Malam harinya, sang ayah pulang kerja. Dengan wajah penuh kegembiraan, si anak segera memberitahunya: “Papa, gigiku tanggal! Aku sudah membungkusnya dan meletakkannya di samping tempat tidur. Besok, peri gigi pasti akan menaruh uang 10 yuan di dalam sapu tangan itu!”
Mendengar hal itu, sang ayah tersenyum, lalu berkata dengan nada tegas namun tenang: “Sayang, ingat baik-baik, hal seperti itu tidak pernah terjadi.”
“Papa, itu tidak mungkin!” sang anak langsung membantah. “Di sekolah, guru dan buku cerita semuanya mengatakan begitu. Kakak tetangga juga bilang begitu. Bulan lalu saat giginya tanggal, peri gigi benar-benar memberinya uang 10 yuan!”

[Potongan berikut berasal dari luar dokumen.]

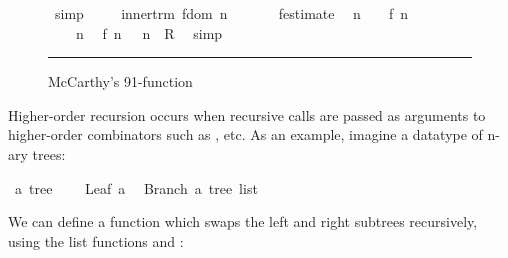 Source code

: \begin{isabellebody}
\begin{figure}
\begin{minipage}{0.8\textwidth}
\ simp\ %
\isanewline
\isanewline
\ \ \isamarkupfalse%
\ inner{\isacharunderscore}trm{\isacharcolon}\ {\isachardoublequoteopen}f{}{}{\isacharunderscore}dom\ {\isacharparenleft}n\ {\isacharplus}\ {}{}{\isacharparenright}{\isachardoublequoteclose}\ %
\isanewline
\ \ \isamarkupfalse%
\ f{}{}{\isacharunderscore}estimate\ \isamarkupfalse%
\ {\isachardoublequoteopen}n\ {\isacharplus}\ {}{}\ {\isacharless}\ f{}{}\ {\isacharparenleft}n\ {\isacharplus}\ {}{}{\isacharparenright}\ {\isacharplus}\ {}{}{\isachardoublequoteclose}\ \isacommand{{\isachardot}}\isamarkupfalse%
\isanewline
\ \ \isamarkupfalse%
\ {\isacharbackquoteopen}{\isasymnot}\ {}{}{}\ {\isacharless}\ n{\isacharbackquoteclose}\ \isamarkupfalse%
\ {\isachardoublequoteopen}{\isacharparenleft}f{}{}\ {\isacharparenleft}n\ {\isacharplus}\ {}{}{\isacharparenright}{\isacharcomma}\ n{\isacharparenright}\ {\isasymin}\ {\isacharquery}R{\isachardoublequoteclose}\ \isamarkupfalse%
\ simp\isanewline
{}\isamarkupfalse%
%
\endisatagproof
{\isafoldproof}%
%
\isadelimproof
%
\endisadelimproof
%
\isamarkupfalse{}
\end{minipage}
\vspace{6pt}\hrule
\caption{McCarthy's 91-function}\label{f91}
\end{figure}
%
\isamarkuptrue%
%
\begin{isamarkuptext}%
Higher-order recursion occurs when recursive calls
  are passed as arguments to higher-order combinators such as ,  etc.
  As an example, imagine a datatype of n-ary trees:%
\end{isamarkuptext}%
\isamarkuptrue%
\isamarkupfalse%
\ {\isacharprime}a\ tree\ {\isacharequal}\ \isanewline
\ \ Leaf\ {\isacharprime}a\ \isanewline
{\isacharbar}\ Branch\ {\isachardoublequoteopen}{\isacharprime}a\ tree\ list{\isachardoublequoteclose}%
\begin{isamarkuptext}%
\noindent We can define a function which swaps the left and right subtrees recursively, using the 
  list functions  and :%
\end{isamarkuptext}%

\end{isabellebody}
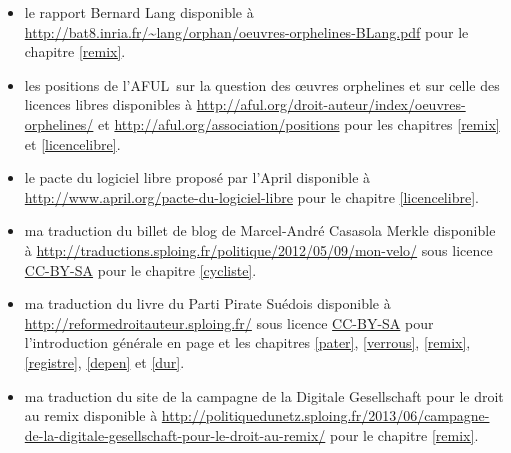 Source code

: \begin{itemize}
\item le rapport Bernard Lang  disponible à \url{http://bat8.inria.fr/~lang/orphan/oeuvres-orphelines-BLang.pdf} pour le chapitre \ref{remix}.
\item les positions de l'AFUL sur la question des œuvres orphelines et sur celle des licences libres disponibles à \url{http://aful.org/droit-auteur/index/oeuvres-orphelines/} et \url{http://aful.org/association/positions} pour les chapitres \ref{remix} et \ref{licencelibre}.
\item le pacte du logiciel libre proposé par l'April disponible à \url{http://www.april.org/pacte-du-logiciel-libre} pour le chapitre \ref{licencelibre}.
\item ma traduction du billet de blog  de Marcel-André Casasola Merkle disponible à \url{http://traductions.sploing.fr/politique/2012/05/09/mon-velo/} sous licence \href{http://creativecommons.org/licenses/by-sa/2.0/fr/}{CC-BY-SA} pour le chapitre \ref{cycliste}.
\item ma traduction du livre du Parti Pirate Suédois  disponible à \url{http://reformedroitauteur.sploing.fr/} sous licence \href{http://creativecommons.org/licenses/by-sa/2.0/fr/}{CC-BY-SA} pour l'introduction générale en page \pageref{premintro} et les chapitres \ref{pater}, \ref{verrous}, \ref{remix}, \ref{registre}, \ref{depen} et \ref{dur}. 
\item ma traduction du site de la campagne de la Digitale Gesellschaft pour le droit au remix disponible à \url{http://politiquedunetz.sploing.fr/2013/06/campagne-de-la-digitale-gesellschaft-pour-le-droit-au-remix/} pour le chapitre \ref{remix}.
\end{itemize}

\nocite{lessig2004culture}
\nocite{florent2004bon}
\nocite{benkler2009richesse}
\nocite{benkler2009richesse}
\nocite{manach2010vie}
\nocite{lessig2005avenir}
\nocite{raymond1998cathedrale}
\nocite{stallman2010richard}
\nocite{sagot2002propriete}
\nocite{perline2004bataille}
\nocite{aigrain2008internet}
\nocite{hadopi}
\nocite{opendata}
\nocite{smiers2011monde}

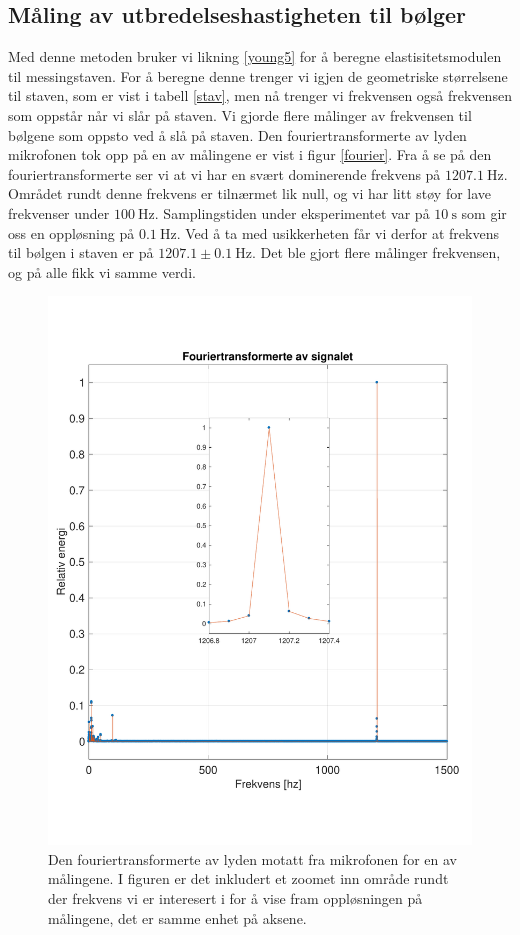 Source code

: \documentclass[%
 reprint,
 amsmath,amssymb,
 aps,
 norsk,
 booktabs
]{revtex4-1}
\begin{document}
\subsection{Måling av utbredelseshastigheten til bølger}
Med denne metoden bruker vi likning \eqref{young5} for å beregne elastisitetsmodulen til messingstaven. For å beregne denne trenger vi igjen de geometriske størrelsene til staven, som er vist i tabell \vref{stav}, men nå trenger vi frekvensen også frekvensen som oppstår når vi slår på staven.
Vi gjorde flere målinger av frekvensen til bølgene som oppsto ved å slå på staven. Den fouriertransformerte av lyden mikrofonen tok opp på en av målingene er vist i figur \vref{fourier}. Fra å se på den fouriertransformerte ser vi at vi har en svært dominerende frekvens på $\SI{1207.1}{\hertz}$. Området rundt denne frekvens er tilnærmet lik null, og vi har litt støy for lave frekvenser under $\SI{100}{\hertz}$. Samplingstiden under eksperimentet var på $\SI{10}{\second}$ som gir oss en oppløsning på $\SI{0.1}{\hertz}$. Ved å ta med usikkerheten får vi derfor at frekvens til bølgen i staven er på $1207.1\pm\SI{0.1}{\hertz}$. Det ble gjort flere målinger frekvensen, og på alle fikk vi samme verdi.
\begin{figure}[h!]
  \centering
  \includegraphics[scale=0.4]{fourier.pdf}
  \caption{Den fouriertransformerte av lyden motatt fra mikrofonen for en av målingene. I figuren er det inkludert et zoomet inn område rundt der frekvens vi er interesert i for å vise fram oppløsningen på målingene, det er samme enhet på aksene.}
  \label{fourier}
\end{figure}
\end{document}
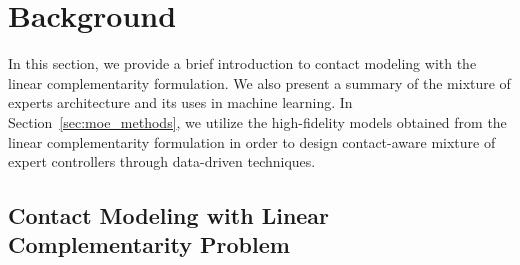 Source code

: 
\section{Background}

In this section, we provide a brief introduction to contact modeling with the
linear complementarity formulation.
%
We also present a summary of the mixture of experts architecture and
its uses in machine learning.
%
In Section~\ref{sec:moe_methods}, we utilize the high-fidelity models obtained
from the linear complementarity formulation in order to design contact-aware mixture of
expert controllers through data-driven techniques.

\subsection{Contact Modeling with Linear Complementarity Problem}

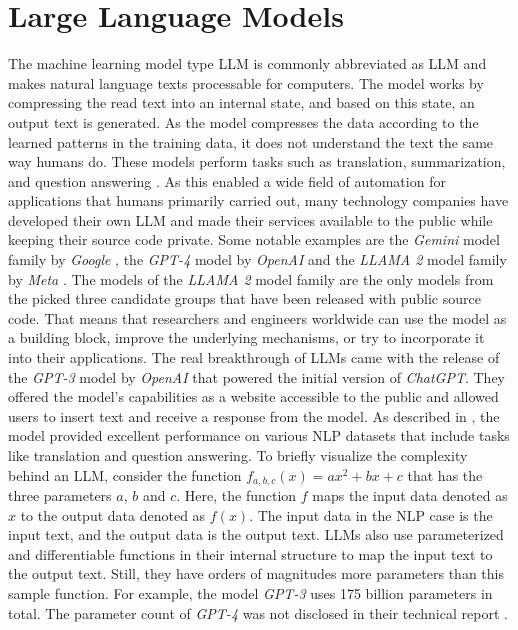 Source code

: \documentclass[draft,final]{thesisclass} %
\begin{document}
\section{Large Language Models}
The machine learning model type \gls{LLM} is commonly abbreviated as \acs{LLM} and makes natural language texts processable for computers.
The model works by compressing the read text into an internal state, and based on this state, an output text is generated.
As the model compresses the data according to the learned patterns in the training data, it does not understand the text the same way humans do.
These models perform tasks such as translation, summarization, and question answering \parencite[1]{llm_literature_review}.
As this enabled a wide field of automation for applications that humans primarily carried out, many technology companies have developed their own \acs{LLM} and made their services available to the public while keeping their source code private.
Some notable examples are the \textit{Gemini} model family by \textit{Google} \parencite{gemini}, the \textit{GPT-4} model by \textit{OpenAI} \parencite{gpt4} and the \textit{LLAMA 2} model family by \textit{Meta} \parencite{llama2}.
The models of the \textit{LLAMA 2} model family are the only models from the picked three candidate groups that have been released with public source code.
That means that researchers and engineers worldwide can use the model as a building block, improve the underlying mechanisms, or try to incorporate it into their applications.
The real breakthrough of \acs{LLM}s came with the release of the \textit{GPT-3} model by \textit{OpenAI} \parencite{gpt3} that powered the initial version of \textit{ChatGPT}.
They offered the model's capabilities as a website accessible to the public and allowed users to insert text and receive a response from the model.
As described in \textcite[1]{gpt3}, the model provided excellent performance on various \acs{NLP} datasets that include tasks like translation and question answering.
To briefly visualize the complexity behind an \acs{LLM}, consider the function $f_{a,b,c}(x) = ax^2+bx+c$ that has the three parameters $a$, $b$ and $c$.
Here, the function $f$ maps the input data denoted as $x$ to the output data denoted as $f(x)$.
The input data in the \acs{NLP} case is the input text, and the output data is the output text.
\acs{LLM}s also use parameterized and differentiable functions in their internal structure to map the input text to the output text. Still, they have orders of magnitudes more parameters than this sample function.
For example, the model \textit{GPT-3} uses 175 billion parameters \parencite[1]{gpt3} in total. The parameter count of \textit{GPT-4} was not disclosed in their technical report \parencite{gpt4}.
\end{document}
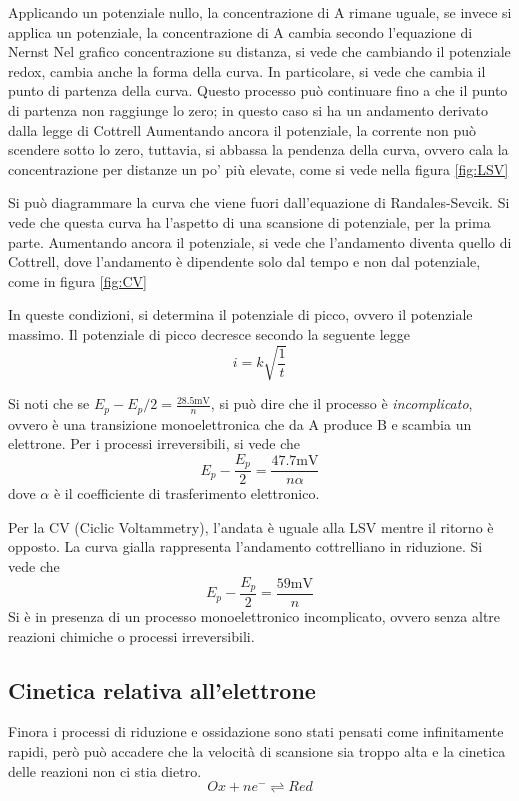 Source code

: Applicando un potenziale nullo, la concentrazione di A rimane uguale, se invece si applica un potenziale, la concentrazione di A cambia secondo l'equazione di Nernst
Nel grafico concentrazione su distanza, si vede che cambiando il potenziale redox, cambia anche la forma della curva.
In particolare, si vede che cambia il punto di partenza della curva.
Questo processo può continuare fino a che il punto di partenza non raggiunge lo zero; in questo caso si ha un andamento derivato dalla legge di Cottrell
Aumentando ancora il potenziale, la corrente non può scendere sotto lo zero, tuttavia, si abbassa la pendenza della curva, ovvero cala la concentrazione per distanze un po' più elevate, come si vede nella figura \ref{fig:LSV}


Si può diagrammare la curva che viene fuori dall'equazione di Randales-Sevcik.
Si vede che questa curva ha l'aspetto di una scansione di potenziale, per la prima parte.
Aumentando ancora il potenziale, si vede che l'andamento diventa quello di Cottrell, dove l'andamento è dipendente solo dal tempo e non dal potenziale, come in figura \ref{fig:CV}


In queste condizioni, si determina il potenziale di picco, ovvero il potenziale massimo.
Il potenziale di picco decresce secondo la seguente legge
\[
i = k \sqrt{\frac{1}{t}}
\]

Si noti che se $E_p - E_p / 2 = \frac{28.5 \text{mV}}{n}$, si può dire che il processo è \emph{incomplicato}, ovvero è una transizione monoelettronica che da A produce B e scambia un elettrone.
Per i processi irreversibili, si vede che
\[
E_p - \frac{E_p}{2} = \frac{47.7 \text{mV}}{n \alpha} 
\]
dove $\alpha$ è il coefficiente di trasferimento elettronico.

Per la CV (Ciclic Voltammetry), l'andata è uguale alla LSV mentre il ritorno è opposto.
La curva gialla rappresenta l'andamento cottrelliano in riduzione.
Si vede che
\[
E_p - \frac{E_p}{2} = \frac{59 \text{mV}}{n} 
\]
Si è in presenza di un processo monoelettronico incomplicato, ovvero senza altre reazioni chimiche o processi irreversibili.

\subsection{Cinetica relativa all'elettrone}
Finora i processi di riduzione e ossidazione sono stati pensati come infinitamente rapidi, però può accadere che la velocità di scansione sia troppo alta e la cinetica delle reazioni non ci stia dietro.
\[
Ox + n e^- \rightleftharpoons Red
\]


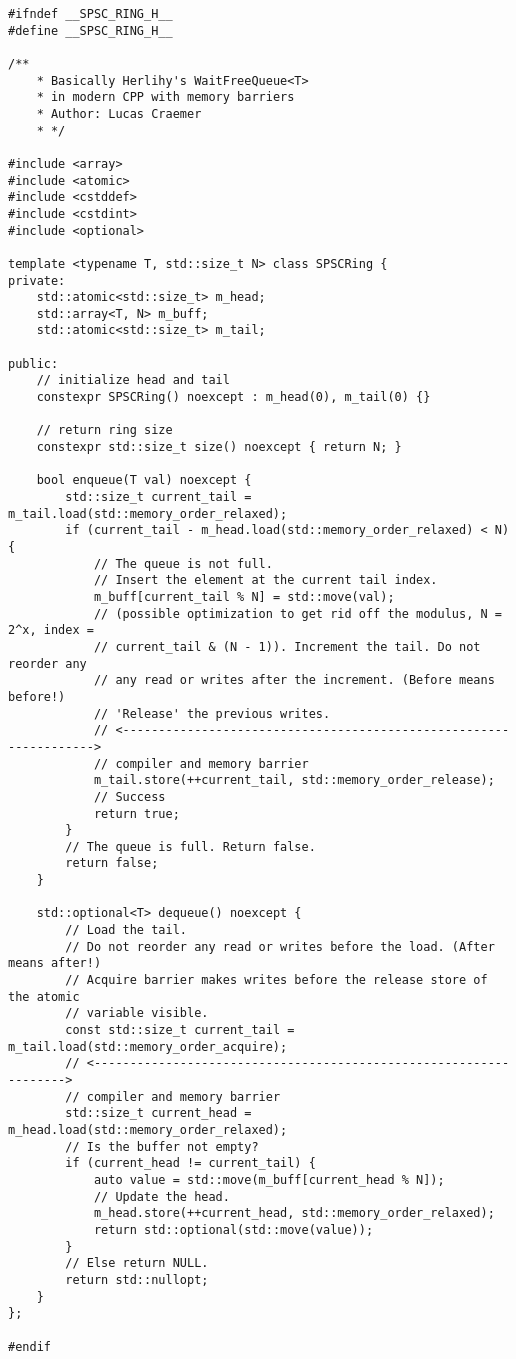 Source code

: \begin{lstlisting}[caption={Herlihy's "WaitFreeQueue<T>" in C++},label=append_spsc]
#ifndef __SPSC_RING_H__
#define __SPSC_RING_H__

/**
    * Basically Herlihy's WaitFreeQueue<T>
    * in modern CPP with memory barriers
    * Author: Lucas Craemer
    * */

#include <array>
#include <atomic>
#include <cstddef>
#include <cstdint>
#include <optional>

template <typename T, std::size_t N> class SPSCRing {
private:
    std::atomic<std::size_t> m_head;
    std::array<T, N> m_buff;
    std::atomic<std::size_t> m_tail;

public:
    // initialize head and tail
    constexpr SPSCRing() noexcept : m_head(0), m_tail(0) {}

    // return ring size
    constexpr std::size_t size() noexcept { return N; }

    bool enqueue(T val) noexcept {
        std::size_t current_tail = m_tail.load(std::memory_order_relaxed);
        if (current_tail - m_head.load(std::memory_order_relaxed) < N) {
            // The queue is not full.
            // Insert the element at the current tail index.
            m_buff[current_tail % N] = std::move(val);
            // (possible optimization to get rid off the modulus, N = 2^x, index =
            // current_tail & (N - 1)). Increment the tail. Do not reorder any
            // any read or writes after the increment. (Before means before!)
            // 'Release' the previous writes.
            // <------------------------------------------------------------------>
            // compiler and memory barrier
            m_tail.store(++current_tail, std::memory_order_release);
            // Success
            return true;
        }
        // The queue is full. Return false.
        return false;
    }

    std::optional<T> dequeue() noexcept {
        // Load the tail.
        // Do not reorder any read or writes before the load. (After means after!)
        // Acquire barrier makes writes before the release store of the atomic
        // variable visible.
        const std::size_t current_tail = m_tail.load(std::memory_order_acquire);
        // <------------------------------------------------------------------>
        // compiler and memory barrier
        std::size_t current_head = m_head.load(std::memory_order_relaxed);
        // Is the buffer not empty?
        if (current_head != current_tail) {
            auto value = std::move(m_buff[current_head % N]);
            // Update the head.
            m_head.store(++current_head, std::memory_order_relaxed);
            return std::optional(std::move(value));
        }
        // Else return NULL.
        return std::nullopt;
    }
};

#endif    
\end{lstlisting} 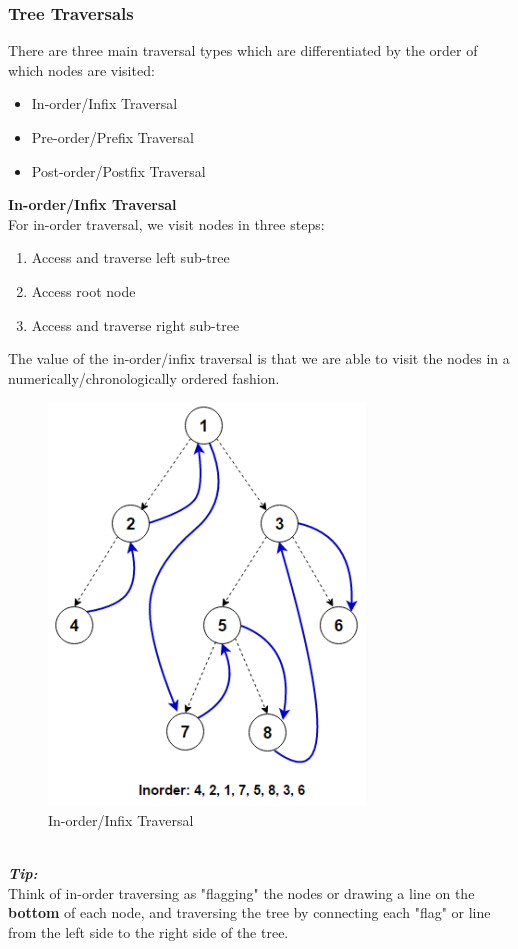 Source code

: \documentclass[hidelinks,11pt]{article}
\begin{document}
\subsubsection{Tree Traversals}
There are three main traversal types which are differentiated by the order of which nodes are visited:
\begin{itemize}
    \item In-order/Infix Traversal
    \item Pre-order/Prefix Traversal
    \item Post-order/Postfix Traversal
\end{itemize}
\textbf{In-order/Infix Traversal}\\
For in-order traversal, we visit nodes in three steps:
\begin{enumerate}
    \item Access and traverse left sub-tree
    \item Access root node
    \item Access and traverse right sub-tree
\end{enumerate}
The value of the in-order/infix traversal is that we are able to visit the nodes in a numerically/chronologically ordered fashion.
\begin{figure}[h!]
    \centering
    \includegraphics[scale=0.8]{infix.png}
    \caption{In-order/Infix Traversal}
\end{figure}\\
\textit{\textbf{Tip:}}\\
Think of in-order traversing as "flagging" the nodes or drawing a line on the \textbf{bottom} of each node, and traversing the tree by connecting each "flag" or line from the left side to the right side of the tree.\\[0.5\baselineskip]
\end{document}
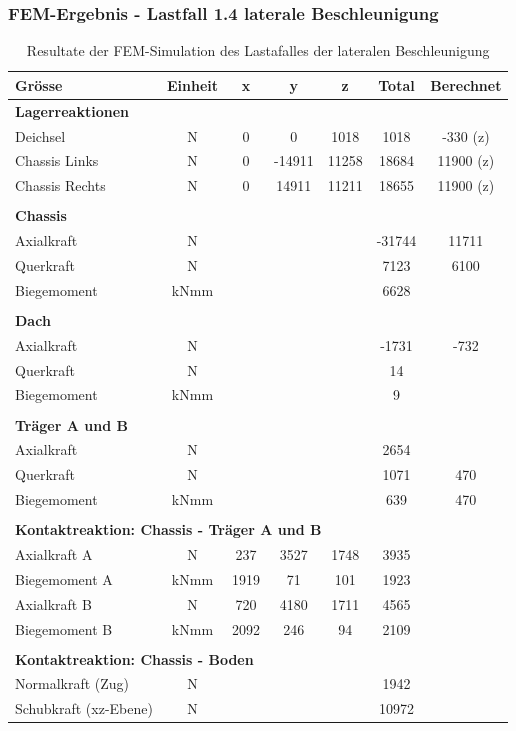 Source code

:   \subsubsection{FEM-Ergebnis - Lastfall 1.4 laterale Beschleunigung}
  \begin{table}[H]
  \centering
  \begin{tabular}{lcccccc}
  Grösse	&	Einheit	&	x	&	y	&	z	&	Total	&	Berechnet	\\	\hline
  \multicolumn{5}{l}{\textbf{Lagerreaktionen}}									&		&		\\	\thickhline
  Deichsel	&	N	&	0	&	0	&	1018	&	1018	&	-330 (z)	\\
  Chassis Links	&	N	&	0	&	-14911	&	11258	&	18684	&	11900 (z)	\\
  Chassis Rechts	&	N	&	0	&	14911	&	11211	&	18655	&	11900 (z)	\\	\hline	\\
  \multicolumn{5}{l}{\textbf{Chassis}}									&		&		\\	\thickhline
  Axialkraft	&	N	&		&		&		&	-31744	&	11711	\\
  Querkraft	&	N	&		&		&		&	7123	&	6100\footnotemark \\
  Biegemoment	&	kNmm	&		&		&		&	6628	&		\\	\hline	\\
  \multicolumn{5}{l}{\textbf{Dach}}									&		&		\\	\thickhline
  Axialkraft	&	N	&		&		&		&	-1731	&	-732	\\
  Querkraft	&	N	&		&		&		&	14	&		\\
  Biegemoment	&	kNmm	&		&		&		&	9	&		\\	\hline	\\
  \multicolumn{5}{l}{\textbf{Träger A und B}}													\\	\thickhline
  Axialkraft	&	N	&		&		&		&	2654	&		\\
  Querkraft	&	N	&		&		&		&	1071	&	470	\\
  Biegemoment	&	kNmm	&		&		&		&	639	&	470	\\	\hline	\\
  \multicolumn{5}{l}{\textbf{Kontaktreaktion: Chassis - Träger A und B}}									&		&		\\	\thickhline
  Axialkraft A	&	N	&	237	&	3527	&	1748	&	3935	&		\\
  Biegemoment A	&	kNmm	&	1919	&	71	&	101	&	1923	&		\\
  Axialkraft B	&	N	&	720	&	4180	&	1711	&	4565	&		\\
  Biegemoment B	&	kNmm	&	2092	&	246	&	94	&	2109	&		\\	\hline	\\
  \multicolumn{5}{l}{\textbf{Kontaktreaktion: Chassis - Boden}}									&		&		\\	\thickhline
  Normalkraft (Zug)	&	N	&		&		&		&	1942	&		\\
  Schubkraft (xz-Ebene)	&	N	&		&		&		&	10972	&		\\	\hline
  \end{tabular}
  \caption{Resultate der FEM-Simulation des Lastafalles der lateralen Beschleunigung}
  \label{tab:FEM 1.4}
  \end{table}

Dia semakin emosional, wajah kecilnya memerah karena kesal.
“Kalau kamu tidak percaya, tidak apa-apa. Coba saja,” kata ayahnya. “Besok pagi setelah bangun, lihat sendiri di samping tempat tidurmu, apakah ada hadiah dari peri gigi atau tidak.”
Keesokan paginya, ketika sang ayah masuk ke kamar putrinya, dia mendapati anak itu sudah terbangun. Gadis kecil itu duduk di atas tempat tidur dengan wajah murung, termenung tanpa semangat.
Dengan nada kecewa, dia berkata : “Papa, sepertinya Papa benar… ternyata di dunia ini memang tidak ada peri gigi.”
Peristiwa ini kemudian diketahui oleh guru di sekolah dan juga orang-orang di sekitar mereka.
Banyak yang berkata kepada sang ayah : “Bukankah cara Anda terlalu kejam terhadap anak?”
Namun sang ayah menjawab dengan serius : “Saya merasa anak memang perlu mengetahui kebenaran hidup. Lagipula, orangtua tidak mungkin mendampingi anak seumur hidup.”